Messages Archive
AZ in Colorado Springs
My router table is a Rockler high pressure laminate table, and I made a simple base for it. For a couple of years, I had an old skil plunge router mounted in it, and I added a shelf under the router and used used a bottle jack (hydraulic jack) as a lift mechanism. I could raise the router in fine increments, but going down was trouble. But, it worked.
Then I got a freud FT3000VCE (Woodcraft had a great after-Christmas sale a couple of years back) and mounted that. It is a plunge router and is adjustable through the base. It also has a shaft lock, and I can easily change bits above the table.
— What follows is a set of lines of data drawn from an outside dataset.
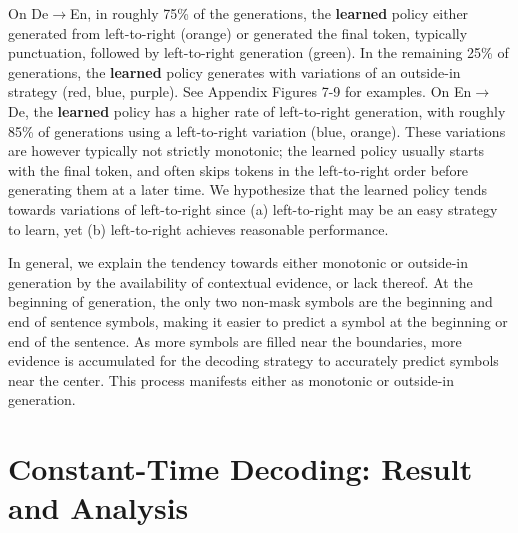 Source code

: \documentclass{article}
\newcommand{\alert}[1]{\textcolor{red}{TODO: #1}}
\begin{document}
On De$\to$En, in roughly 75\% of the generations, the \textbf{learned} policy either generated from left-to-right ({\color{orange}orange}) or generated the final token, typically punctuation, followed by left-to-right generation ({\color{green}green}). 
In the remaining 25\% of generations, the \textbf{learned} policy generates with variations of an outside-in strategy ({\color{red}red}, {\color{blue}blue}, {\color{purple}purple}).
See Appendix Figures 7-9 for examples.
On En$\to$De, the \textbf{learned} policy has a higher rate of left-to-right generation, with roughly 85\% of generations using a left-to-right variation ({\color{blue}blue}, {\color{orange}orange}). 
These variations are however typically not strictly monotonic; the learned policy usually starts with the final token, and often skips tokens in the left-to-right order before generating them at a later time.
We hypothesize that the learned policy tends towards variations of left-to-right since (a) left-to-right may be an easy strategy to learn, yet (b) left-to-right achieves reasonable performance.

In general, we explain the tendency towards either monotonic or outside-in generation
by the availability of contextual evidence, or lack thereof. At the beginning of generation, the only two non-mask symbols are the beginning and end of sentence symbols, making it easier to predict a symbol at the beginning or end of the sentence. As more symbols are filled near the boundaries, more evidence is accumulated for the decoding strategy to accurately predict symbols near the center. This process manifests either as monotonic or outside-in generation.

\section{Constant-Time Decoding: Result and Analysis}
\end{document}
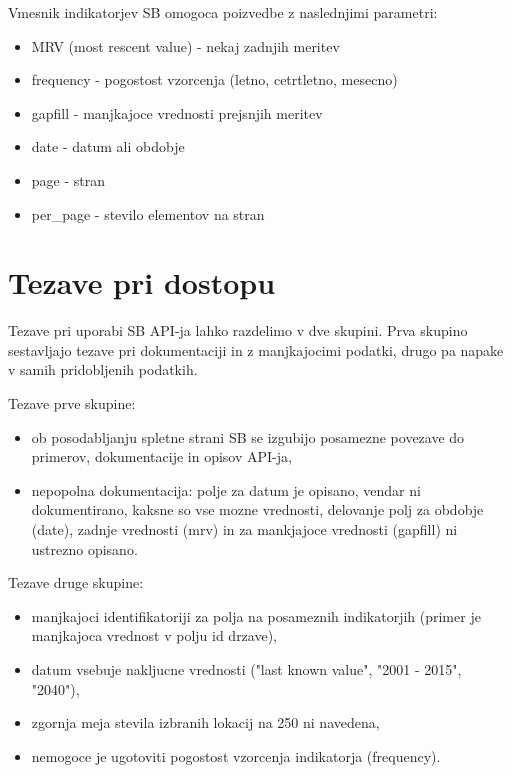 Vmesnik indikatorjev SB omogoca poizvedbe z naslednjimi parametri:

\begin{itemize}  
\item MRV (most rescent value) - nekaj zadnjih meritev
\item frequency - pogostost vzorcenja (letno, cetrtletno, mesecno)
\item gapfill - manjkajoce vrednosti prejsnjih meritev
\item date - datum ali obdobje
\item page - stran
\item per\_page - stevilo elementov na stran
\end{itemize}






\section{Tezave pri dostopu}


Tezave pri uporabi SB API-ja lahko razdelimo v dve skupini. Prva skupino
sestavljajo tezave pri dokumentaciji in z manjkajocimi podatki, drugo pa
napake v samih pridobljenih podatkih.

Tezave prve skupine:

\begin{itemize}  
\item ob posodabljanju spletne strani SB se izgubijo posamezne povezave do 
  primerov, dokumentacije in opisov API-ja,
\item nepopolna dokumentacija:
\subitem polje za datum je opisano, vendar ni dokumentirano, kaksne so vse mozne 
    vrednosti,
\subitem delovanje polj za obdobje (date), zadnje vrednosti (mrv) in za mankjajoce
    vrednosti (gapfill) ni ustrezno opisano.
\end{itemize}  

Tezave druge skupine:


\begin{itemize}  
\item manjkajoci identifikatoriji za polja na posameznih indikatorjih (primer je
  manjkajoca vrednost v polju id drzave),
\item datum vsebuje nakljucne vrednosti ("last known value", "2001 - 2015", "2040"),
\item zgornja meja stevila izbranih lokacij na 250 ni navedena,
\item nemogoce je ugotoviti pogostost vzorcenja indikatorja (frequency).
\end{itemize}  

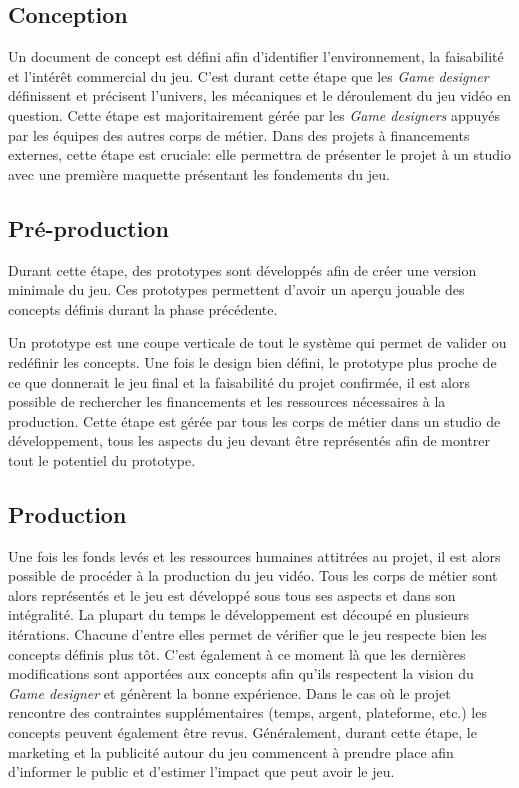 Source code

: \subsection{Conception}


Un document de concept est d\'efini afin d'identifier l'environnement, la faisabilité et l'intérêt commercial du jeu. C'est durant cette étape que les \emph{Game designer} définissent et précisent l'univers, les mécaniques et le déroulement du jeu vidéo en question. Cette étape est majoritairement gérée par les \emph{Game designers} appuyés par les équipes des autres corps de métier. Dans des projets à financements externes, cette étape est cruciale: elle permettra de présenter le projet à un studio avec une première maquette présentant les fondements du jeu.

\subsection{Pr\'e-production}
Durant cette étape, des prototypes sont développés afin de créer une version minimale du jeu. Ces prototypes permettent d'avoir un aperçu jouable des concepts définis durant la phase précédente. 

Un prototype est une coupe verticale de tout le système qui permet de valider ou redéfinir les concepts. Une fois le design bien défini, le prototype plus proche de ce que donnerait le jeu final et la faisabilité du projet confirmée, il est alors possible de rechercher les financements et les ressources nécessaires à la production. Cette étape est gérée par tous les corps de métier dans un studio de développement, tous les aspects du jeu devant être représentés afin de montrer tout le potentiel du prototype.

\subsection{Production}
Une fois les fonds levés et les ressources humaines attitrées au projet, il est alors possible de procéder à la production du jeu vidéo. Tous les corps de métier sont alors représentés et le jeu est développé sous tous ses aspects et dans son intégralité. La plupart du temps le développement est découpé en plusieurs itérations. Chacune d'entre elles permet de vérifier que le jeu respecte bien les concepts définis plus tôt. C'est également à ce moment là que les dernières modifications sont apportées aux concepts afin qu'ils respectent la vision du \emph{Game designer} et génèrent la bonne expérience. Dans le cas o\`u le projet rencontre des contraintes supplémentaires (temps, argent, plateforme, etc.) les concepts peuvent également être revus. Généralement, durant cette étape, le marketing et la publicité autour du jeu commencent à prendre place afin d'informer le public et d'estimer l'impact que peut avoir le jeu.


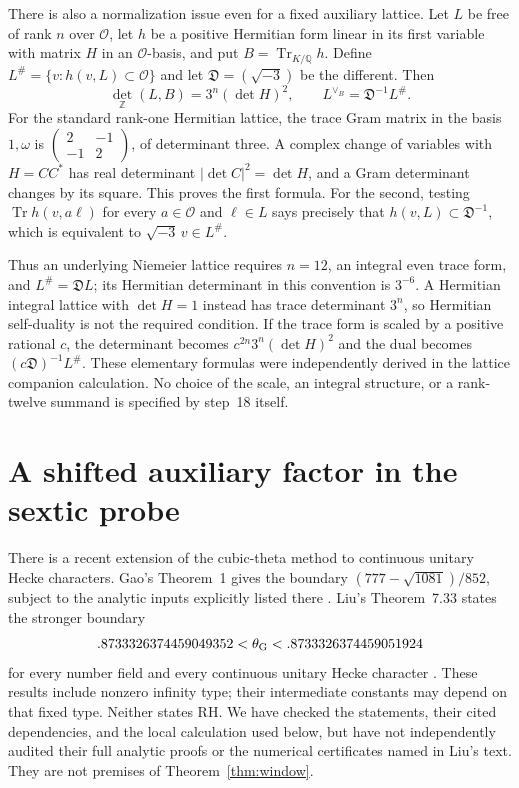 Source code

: \documentclass[11pt]{article}
\newcommand{\Q}{\mathbb Q}
\newcommand{\Z}{\mathbb Z}
\newcommand{\Tr}{\operatorname{Tr}}
\theoremstyle{definition}
\theoremstyle{remark}
\begin{document}
There is also a normalization issue even for a fixed auxiliary lattice.
Let $L$ be free of rank $n$ over $\mathcal O$, let $h$ be a positive
Hermitian form linear in its first variable with matrix $H$ in an
$\mathcal O$-basis, and put $B=\Tr_{K/\Q}h$.  Define
$L^\#=\{v:h(v,L)\subset\mathcal O\}$ and let
$\mathfrak D=(\sqrt{-3})$ be the different.  Then
\begin{equation}\label{eq:trace-lattice}
 \det_{\Z}(L,B)=3^n(\det H)^2,\qquad
 L^{\vee_B}=\mathfrak D^{-1}L^\#.
\end{equation}
For the standard rank-one Hermitian lattice, the trace Gram matrix
in the basis $1,\omega$ is
$\left(\begin{smallmatrix}2&-1\\-1&2\end{smallmatrix}\right)$,
of determinant three.  A complex change of variables with
$H=C C^*$ has real determinant $|\det C|^2=\det H$, and a
Gram determinant changes by its square.  This proves the first
formula.  For the second, testing $\Tr h(v,a\ell)$ for every
$a\in\mathcal O$ and $\ell\in L$ says precisely that
$h(v,L)\subset\mathfrak D^{-1}$, which is equivalent to
$\sqrt{-3}\,v\in L^\#$.

Thus an underlying Niemeier lattice requires $n=12$, an integral
even trace form, and $L^\#=\mathfrak D L$; its Hermitian determinant
in this convention is $3^{-6}$.  A Hermitian integral lattice with
$\det H=1$ instead has trace determinant $3^n$, so Hermitian
self-duality is not the required condition.  If the trace form is
scaled by a positive rational $c$, the determinant becomes
$c^{2n}3^n(\det H)^2$ and the dual becomes
$(c\mathfrak D)^{-1}L^\#$.  These elementary formulas were
independently derived in the lattice companion calculation.  No
choice of the scale, an integral structure, or a rank-twelve
summand is specified by step~18 itself.

\section{A shifted auxiliary factor in the sextic probe}

There is a recent extension of the cubic-theta method to continuous
unitary Hecke characters.  Gao's Theorem~1 gives the boundary
$(777-\sqrt{1081})/852$, subject to the analytic inputs explicitly listed
there \cite{Gao}.  Liu's Theorem~7.33 states the stronger boundary
\[
 .8733326374459049352<\theta_{\rm G}<.8733326374459051924
\]
for every number field and every continuous unitary Hecke character
\cite{LiuMixed}.  These results include nonzero infinity type; their
intermediate constants may depend on that fixed type.  Neither states
RH.  We have checked the statements, their cited dependencies, and the
local calculation used below, but have not independently audited their
full analytic proofs or the numerical certificates named in Liu's text.
They are not premises of Theorem~\ref{thm:window}.
\end{document}
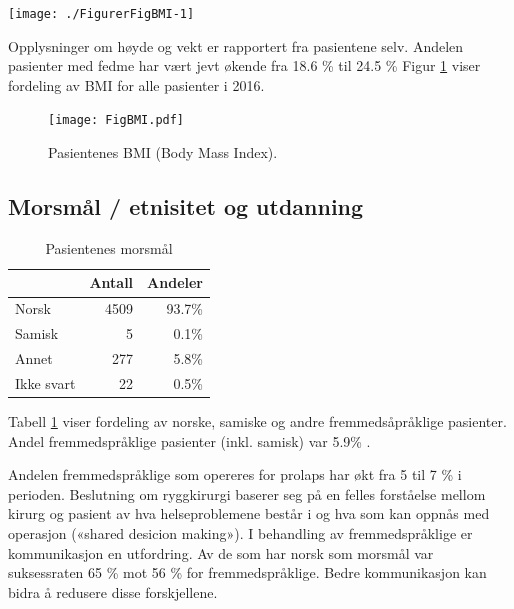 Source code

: \documentclass [norsk,a4paper,twoside]{article}\usepackage[]{graphicx}\usepackage[]{color}
\newenvironment{knitrout}{}{} %
\begin{document}
\begin{knitrout}
\color{fgcolor}

{\centering \texttt{[image: ./FigurerFigBMI-1]} 

}



\end{knitrout}

Opplysninger om høyde og vekt er rapportert fra pasientene selv.
Andelen pasienter med fedme har vært jevt økende fra 18.6 \%
til 24.5 \%
Figur \ref{fig:BMI} viser fordeling av BMI for alle pasienter i 2016. 

\begin{figure}[ht]
	\centering \texttt{[image: FigBMI.pdf]}
	\caption{\label{fig:BMI} Pasientenes BMI (Body Mass Index).}
\end{figure}





\subsection{Morsmål / etnisitet og utdanning}

\begin{table}[ht]
\centering
\begin{tabular}{lrr}
  \hline
 & Antall & Andeler \\ 
  \hline
Norsk & 4509 & 93.7\% \\ 
  Samisk & 5 & 0.1\% \\ 
  Annet & 277 & 5.8\% \\ 
  Ikke svart & 22 & 0.5\% \\ 
   \hline
\end{tabular}
\caption{Pasientenes morsmål} 
\label{tab:Morsm}
\end{table}


Tabell \ref{tab:Morsm} viser fordeling av norske, samiske og andre fremmedsåpråklige pasienter.
Andel fremmedspråklige pasienter (inkl. samisk) var 5.9\% . 

Andelen fremmedspråklige som opereres for prolaps har økt fra 5 til 7 \% i perioden.
Beslutning om ryggkirurgi baserer seg på en felles forståelse mellom kirurg og
pasient av hva helseproblemene består i og hva som kan oppnås med operasjon
(«shared desicion making»). I behandling av fremmedspråklige er kommunikasjon
en utfordring. Av de som har norsk som morsmål var suksessraten 65 \% mot 56 \%
for fremmedspråklige. Bedre kommunikasjon kan bidra å redusere disse
forskjellene.
\end{document}
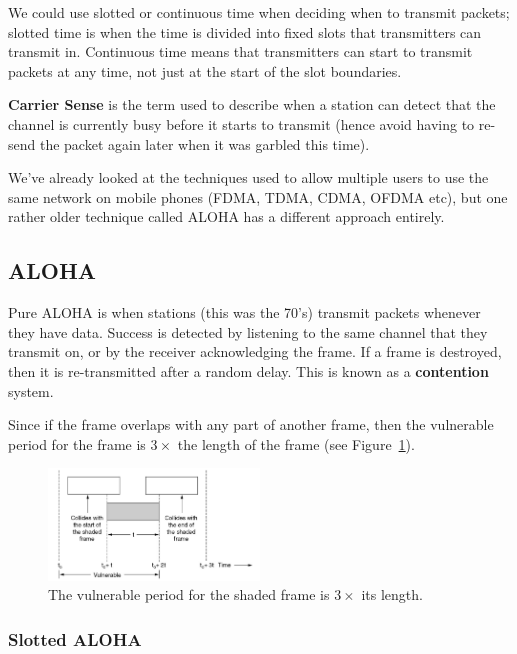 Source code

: We could use slotted or continuous time when deciding when to transmit packets;
slotted time is when the time is divided into fixed slots that transmitters can
transmit in. Continuous time means that transmitters can start to transmit
packets at any time, not just at the start of the slot boundaries.

\textbf{Carrier Sense} is the term used to describe when a station can detect
that the channel is currently busy before it starts to transmit (hence avoid
having to re-send the packet again later when it was garbled this time).

We've already looked at the techniques used to allow multiple users to use the
same network on mobile phones (FDMA, TDMA, CDMA, OFDMA etc), but one rather
older technique called ALOHA has a different approach entirely.

\subsection{ALOHA}

Pure ALOHA is when stations (this was the 70's) transmit packets whenever they
have data. Success is detected by listening to the same channel that they
transmit on, or by the receiver acknowledging the frame. If a frame is
destroyed, then it is re-transmitted after a random delay. 
This is known as a \textbf{contention} system.

Since if the frame overlaps with any part of another frame, then the vulnerable
period for the frame is $3\times$ the length of the frame (see
Figure~\ref{aloha-vun}).

\begin{figure}[ht]
  \centering
  \includegraphics[width=0.5\textwidth]{images/aloha-vun}
  \caption{The vulnerable period for the shaded frame is $3\times$ its length.}
  \label{aloha-vun}
\end{figure}

\subsubsection{Slotted ALOHA}


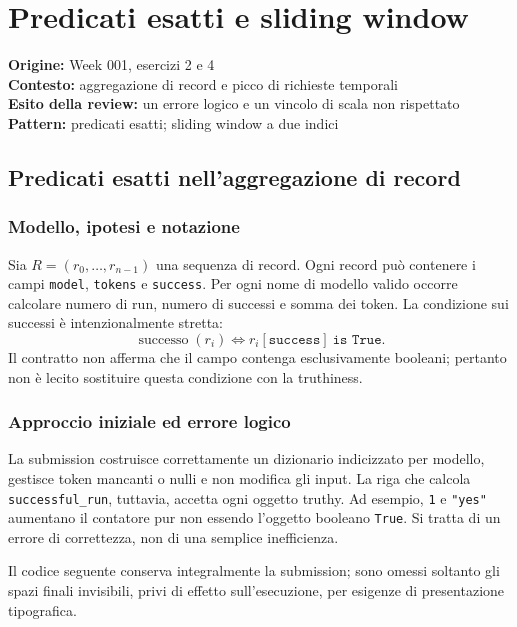 \chapter{Predicati esatti e sliding window}

\begin{flushleft}
\textbf{Origine:} Week 001, esercizi 2 e 4\\
\textbf{Contesto:} aggregazione di record e picco di richieste temporali\\
\textbf{Esito della review:} un errore logico e un vincolo di scala non rispettato\\
\textbf{Pattern:} predicati esatti; sliding window a due indici
\end{flushleft}

\section{Predicati esatti nell'aggregazione di record}

\subsection{Modello, ipotesi e notazione}

Sia $R=(r_0,\ldots,r_{n-1})$ una sequenza di record. Ogni record può
contenere i campi \texttt{model}, \texttt{tokens} e \texttt{success}. Per
ogni nome di modello valido occorre calcolare numero di run, numero di
successi e somma dei token. La condizione sui successi è intenzionalmente
stretta:
\[
\operatorname{successo}(r_i) \iff r_i[\texttt{success}]\ \texttt{is True}.
\]
Il contratto non afferma che il campo contenga esclusivamente booleani;
pertanto non è lecito sostituire questa condizione con la truthiness.

\subsection{Approccio iniziale ed errore logico}

La submission costruisce correttamente un dizionario indicizzato per modello,
gestisce token mancanti o nulli e non modifica gli input. La riga che calcola
\texttt{successful\_run}, tuttavia, accetta ogni oggetto truthy. Ad esempio,
\texttt{1} e \texttt{"yes"} aumentano il contatore pur non essendo l'oggetto
booleano \texttt{True}. Si tratta di un errore di correttezza, non di una
semplice inefficienza.

Il codice seguente conserva integralmente la submission; sono omessi soltanto
gli spazi finali invisibili, privi di effetto sull'esecuzione, per esigenze di
presentazione tipografica.

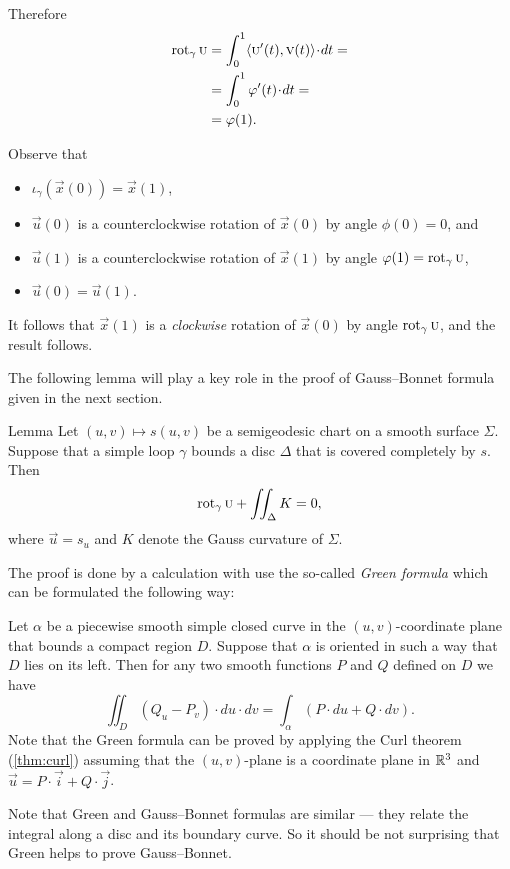 Therefore
\begin{align*}
\rot_\gamma\vec u&=\int_0^1\langle\vec u'(t),\vec v(t)\rangle\cdot dt=
\\
&=\int_0^1\phi'(t)\cdot dt=
\\
&=\phi(1).
\end{align*}

Observe that 
\begin{itemize}
\item $\iota_\gamma(\vec x(0))=\vec x(1)$,

\item $\vec u(0)$ is a counterclockwise rotation of $\vec x(0)$ by angle $\phi(0)=0$, and 

\item $\vec u(1)$ is a counterclockwise rotation of $\vec x(1)$ by angle $\phi(1)\z=\rot_\gamma\vec u$,

\item $\vec u(0)=\vec u(1)$.
\end{itemize}
It follows that $\vec x(1)$ is a {}\emph{clockwise} rotation of $\vec x(0)$ by angle $\mathop{\rm rot}\nolimits_\gamma\textsc u$, and the result follows.
\qeds

The following lemma will play a key role in the proof of Gauss--Bonnet formula given in the next section.

\begin{thm}{Lemma}\label{lem:rotation-semigeoesic}
Let $(u,v)\mapsto s(u,v)$ be a semigeodesic chart on a smooth surface $\Sigma$.
Suppose that a simple loop $\gamma$ bounds a disc $\Delta$ that is covered completely by $s$.
Then 
\[\mathop{\rm rot}\nolimits_\gamma\textsc u+\iint_\Delta K=0,\]
where $\vec u=s_u$ and $K$ denote the Gauss curvature of $\Sigma$.
\end{thm}

The proof is done by a calculation with use the so-called \emph{Green formula} which can be formulated the following way:

Let $\alpha$ be a piecewise smooth simple closed curve in the $(u,v)$-coordinate plane that bounds a compact region $D$.
Suppose that $\alpha$ is oriented in such a way that $D$ lies on its left.
Then for any two smooth functions $P$ and $Q$ defined on $D$ we have
\[\iint_D (Q_u- P_v)\cdot du\cdot dv=\int_\alpha (P\cdot du+Q\cdot dv).\]
Note that the Green formula can be proved by applying the Curl theorem (\ref{thm:curl}) assuming that the $(u,v)$-plane is a coordinate plane in $\mathbb{R}^3$ and $\vec u=P\cdot\vec i+Q\cdot \vec j$.

Note that Green and Gauss--Bonnet formulas are similar --- they relate the integral along a disc and its boundary curve.
So it should be not surprising that Green helps to prove Gauss--Bonnet.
The freud router came with a knob that was not very convenient to use. The adjustment mechanism uses a 3/8" allen wrench, and the knob was a length of the appropriate aluminum stock with a small knob handle at the end. I found a socket in my tool box with a 3/8" allen wrench end. I use a ratchet and extension with that socket and I can make very, very fine adjustments in both directions. And, the ratchet handle, more so than the knob, makes it easier to make the finer adjustments -- 1/4 turn, 1/8 turn, 1/16 turn, etc. And when it's time to crank it up and remove the bit, I don't risk a repetitive motion injury to my wrist turning that small knob.
To get to your question, I've never used a separate screw-type lift mechanism (just my bottle jack). But the integral system in the freud router is great.